> Your instructions: Scan the records for "direction" and copy each line that contains it.

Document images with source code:
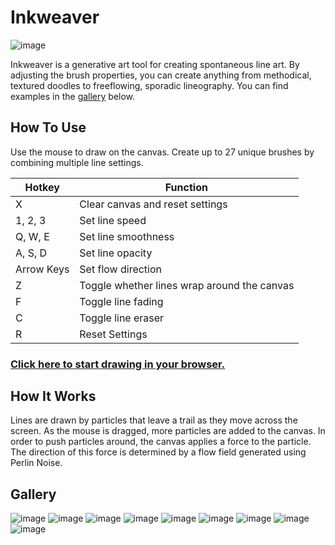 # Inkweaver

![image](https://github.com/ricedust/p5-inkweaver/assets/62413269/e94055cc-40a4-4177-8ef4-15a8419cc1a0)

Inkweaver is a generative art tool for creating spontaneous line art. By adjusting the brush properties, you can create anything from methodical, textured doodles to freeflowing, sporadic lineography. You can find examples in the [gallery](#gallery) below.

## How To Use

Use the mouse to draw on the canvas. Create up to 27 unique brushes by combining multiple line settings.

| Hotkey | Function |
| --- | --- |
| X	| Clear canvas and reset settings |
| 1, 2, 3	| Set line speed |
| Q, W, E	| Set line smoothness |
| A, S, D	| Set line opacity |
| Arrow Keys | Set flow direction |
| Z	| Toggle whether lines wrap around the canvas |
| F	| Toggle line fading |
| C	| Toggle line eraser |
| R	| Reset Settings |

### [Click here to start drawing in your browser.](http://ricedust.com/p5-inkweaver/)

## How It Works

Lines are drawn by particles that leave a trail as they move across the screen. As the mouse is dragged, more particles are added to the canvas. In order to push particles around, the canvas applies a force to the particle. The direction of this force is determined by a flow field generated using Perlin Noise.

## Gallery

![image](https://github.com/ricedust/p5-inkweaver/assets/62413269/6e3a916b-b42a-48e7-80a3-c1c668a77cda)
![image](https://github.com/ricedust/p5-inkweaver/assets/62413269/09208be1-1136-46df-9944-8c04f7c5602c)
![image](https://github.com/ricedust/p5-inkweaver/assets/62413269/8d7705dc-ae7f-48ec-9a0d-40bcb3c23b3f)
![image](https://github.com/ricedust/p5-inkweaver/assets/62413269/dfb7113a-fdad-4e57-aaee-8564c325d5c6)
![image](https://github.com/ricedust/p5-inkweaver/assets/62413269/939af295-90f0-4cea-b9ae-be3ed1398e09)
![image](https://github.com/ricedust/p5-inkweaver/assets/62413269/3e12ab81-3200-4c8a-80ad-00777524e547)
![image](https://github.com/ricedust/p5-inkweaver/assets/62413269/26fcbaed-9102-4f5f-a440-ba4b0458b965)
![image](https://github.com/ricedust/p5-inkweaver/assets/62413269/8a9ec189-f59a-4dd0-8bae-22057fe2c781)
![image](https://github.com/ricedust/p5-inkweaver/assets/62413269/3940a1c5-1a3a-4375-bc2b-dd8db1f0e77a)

==

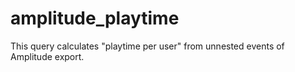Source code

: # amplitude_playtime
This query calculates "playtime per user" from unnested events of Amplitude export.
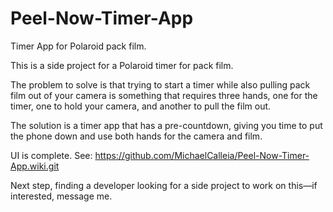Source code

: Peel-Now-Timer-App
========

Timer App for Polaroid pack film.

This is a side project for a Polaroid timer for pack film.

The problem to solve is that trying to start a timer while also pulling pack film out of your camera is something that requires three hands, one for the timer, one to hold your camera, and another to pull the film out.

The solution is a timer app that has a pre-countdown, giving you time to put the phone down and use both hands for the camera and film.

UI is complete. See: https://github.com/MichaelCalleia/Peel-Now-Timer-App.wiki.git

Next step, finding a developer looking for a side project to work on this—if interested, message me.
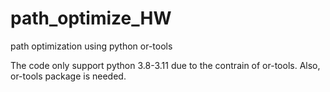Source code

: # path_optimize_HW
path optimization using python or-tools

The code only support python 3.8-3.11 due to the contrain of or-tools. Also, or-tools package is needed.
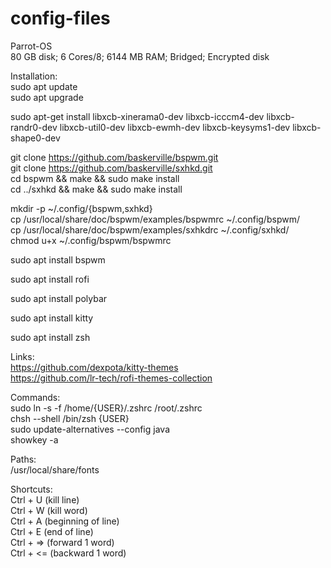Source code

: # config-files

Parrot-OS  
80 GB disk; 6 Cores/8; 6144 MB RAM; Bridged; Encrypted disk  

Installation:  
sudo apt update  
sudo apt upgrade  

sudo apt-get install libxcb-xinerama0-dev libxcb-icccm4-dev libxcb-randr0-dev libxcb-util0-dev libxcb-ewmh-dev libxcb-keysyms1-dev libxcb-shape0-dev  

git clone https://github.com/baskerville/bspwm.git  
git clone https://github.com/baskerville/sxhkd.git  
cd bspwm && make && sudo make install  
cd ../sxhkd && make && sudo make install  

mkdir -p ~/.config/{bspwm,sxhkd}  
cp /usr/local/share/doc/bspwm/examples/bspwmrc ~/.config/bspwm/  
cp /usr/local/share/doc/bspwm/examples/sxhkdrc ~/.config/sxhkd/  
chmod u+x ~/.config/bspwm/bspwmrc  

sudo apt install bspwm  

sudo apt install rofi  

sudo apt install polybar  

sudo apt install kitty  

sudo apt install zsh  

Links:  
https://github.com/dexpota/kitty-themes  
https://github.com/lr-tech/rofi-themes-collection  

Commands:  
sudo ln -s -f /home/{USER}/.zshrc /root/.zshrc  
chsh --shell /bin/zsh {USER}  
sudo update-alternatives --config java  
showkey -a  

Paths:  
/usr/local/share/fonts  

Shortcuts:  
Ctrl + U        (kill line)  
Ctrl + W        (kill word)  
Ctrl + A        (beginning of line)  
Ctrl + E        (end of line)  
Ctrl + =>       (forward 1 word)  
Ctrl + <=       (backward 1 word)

---

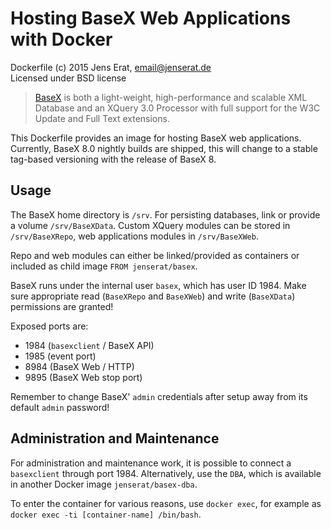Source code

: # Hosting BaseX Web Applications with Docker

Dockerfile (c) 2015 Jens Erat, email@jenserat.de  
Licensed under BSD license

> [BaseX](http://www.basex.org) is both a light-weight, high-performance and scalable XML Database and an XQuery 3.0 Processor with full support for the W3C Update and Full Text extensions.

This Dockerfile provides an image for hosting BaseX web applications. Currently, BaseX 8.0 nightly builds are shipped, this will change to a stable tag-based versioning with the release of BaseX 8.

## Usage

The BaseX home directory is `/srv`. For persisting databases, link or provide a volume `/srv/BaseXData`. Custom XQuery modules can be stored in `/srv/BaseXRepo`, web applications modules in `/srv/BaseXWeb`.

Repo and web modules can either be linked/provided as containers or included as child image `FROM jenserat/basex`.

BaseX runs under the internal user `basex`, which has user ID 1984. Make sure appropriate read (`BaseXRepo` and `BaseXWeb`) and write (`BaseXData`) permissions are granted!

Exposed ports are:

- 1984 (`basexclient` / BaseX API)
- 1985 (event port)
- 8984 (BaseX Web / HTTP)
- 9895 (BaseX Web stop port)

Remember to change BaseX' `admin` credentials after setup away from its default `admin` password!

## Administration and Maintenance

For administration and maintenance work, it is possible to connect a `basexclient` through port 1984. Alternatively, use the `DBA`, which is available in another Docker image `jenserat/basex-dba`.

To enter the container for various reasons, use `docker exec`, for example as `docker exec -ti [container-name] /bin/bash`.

> Result below:
| Arrow Keys | Set flow direction |
Lines are drawn by particles that leave a trail as they move across the screen. As the mouse is dragged, more particles are added to the canvas. In order to push particles around, the canvas applies a force to the particle. The direction of this force is determined by a flow field generated using Perlin Noise.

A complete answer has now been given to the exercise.